◆ The task ◆
Quote exactly and only this range of lines in the data below: the line that holds "Enforcement Principle**: →" to the line that holds "information density preservation", both included.

•••

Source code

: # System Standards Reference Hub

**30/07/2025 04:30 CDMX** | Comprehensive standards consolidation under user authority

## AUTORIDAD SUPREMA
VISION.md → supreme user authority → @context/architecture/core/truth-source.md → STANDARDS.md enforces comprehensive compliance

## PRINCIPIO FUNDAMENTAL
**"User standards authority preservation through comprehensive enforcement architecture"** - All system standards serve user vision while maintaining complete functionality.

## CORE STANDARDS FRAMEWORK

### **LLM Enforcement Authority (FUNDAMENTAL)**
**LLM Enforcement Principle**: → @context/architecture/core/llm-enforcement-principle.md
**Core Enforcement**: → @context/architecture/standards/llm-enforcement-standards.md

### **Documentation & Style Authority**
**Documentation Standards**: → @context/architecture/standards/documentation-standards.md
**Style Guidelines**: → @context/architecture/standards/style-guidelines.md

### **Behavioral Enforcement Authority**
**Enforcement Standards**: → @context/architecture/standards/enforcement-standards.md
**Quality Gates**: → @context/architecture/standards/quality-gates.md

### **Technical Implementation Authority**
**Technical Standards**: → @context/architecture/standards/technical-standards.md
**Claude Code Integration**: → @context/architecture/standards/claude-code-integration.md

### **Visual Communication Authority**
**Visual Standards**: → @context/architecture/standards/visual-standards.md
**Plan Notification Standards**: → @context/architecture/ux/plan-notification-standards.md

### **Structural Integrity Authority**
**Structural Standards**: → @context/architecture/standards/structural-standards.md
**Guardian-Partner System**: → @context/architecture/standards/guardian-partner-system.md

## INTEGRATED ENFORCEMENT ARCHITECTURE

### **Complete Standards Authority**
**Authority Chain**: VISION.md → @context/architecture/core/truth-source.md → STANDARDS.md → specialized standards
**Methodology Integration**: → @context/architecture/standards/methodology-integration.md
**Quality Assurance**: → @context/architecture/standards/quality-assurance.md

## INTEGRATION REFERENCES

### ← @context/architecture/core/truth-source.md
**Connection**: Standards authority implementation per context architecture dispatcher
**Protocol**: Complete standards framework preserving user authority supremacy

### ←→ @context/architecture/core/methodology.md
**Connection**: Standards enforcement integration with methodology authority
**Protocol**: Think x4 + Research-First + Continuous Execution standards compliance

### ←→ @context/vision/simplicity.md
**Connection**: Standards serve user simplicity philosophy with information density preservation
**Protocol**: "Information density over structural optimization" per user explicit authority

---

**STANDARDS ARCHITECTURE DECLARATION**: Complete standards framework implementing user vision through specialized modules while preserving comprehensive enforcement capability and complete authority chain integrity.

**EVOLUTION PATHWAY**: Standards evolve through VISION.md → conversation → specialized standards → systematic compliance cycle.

•••

◆ Written reply ◆
**LLM Enforcement Principle**: → @context/architecture/core/llm-enforcement-principle.md
**Core Enforcement**: → @context/architecture/standards/llm-enforcement-standards.md

### **Documentation & Style Authority**
**Documentation Standards**: → @context/architecture/standards/documentation-standards.md
**Style Guidelines**: → @context/architecture/standards/style-guidelines.md

### **Behavioral Enforcement Authority**
**Enforcement Standards**: → @context/architecture/standards/enforcement-standards.md
**Quality Gates**: → @context/architecture/standards/quality-gates.md

### **Technical Implementation Authority**
**Technical Standards**: → @context/architecture/standards/technical-standards.md
**Claude Code Integration**: → @context/architecture/standards/claude-code-integration.md

### **Visual Communication Authority**
**Visual Standards**: → @context/architecture/standards/visual-standards.md
**Plan Notification Standards**: → @context/architecture/ux/plan-notification-standards.md

### **Structural Integrity Authority**
**Structural Standards**: → @context/architecture/standards/structural-standards.md
**Guardian-Partner System**: → @context/architecture/standards/guardian-partner-system.md

## INTEGRATED ENFORCEMENT ARCHITECTURE

### **Complete Standards Authority**
**Authority Chain**: VISION.md → @context/architecture/core/truth-source.md → STANDARDS.md → specialized standards
**Methodology Integration**: → @context/architecture/standards/methodology-integration.md
**Quality Assurance**: → @context/architecture/standards/quality-assurance.md

## INTEGRATION REFERENCES

### ← @context/architecture/core/truth-source.md
**Connection**: Standards authority implementation per context architecture dispatcher
**Protocol**: Complete standards framework preserving user authority supremacy

### ←→ @context/architecture/core/methodology.md
**Connection**: Standards enforcement integration with methodology authority
**Protocol**: Think x4 + Research-First + Continuous Execution standards compliance

### ←→ @context/vision/simplicity.md
**Connection**: Standards serve user simplicity philosophy with information density preservation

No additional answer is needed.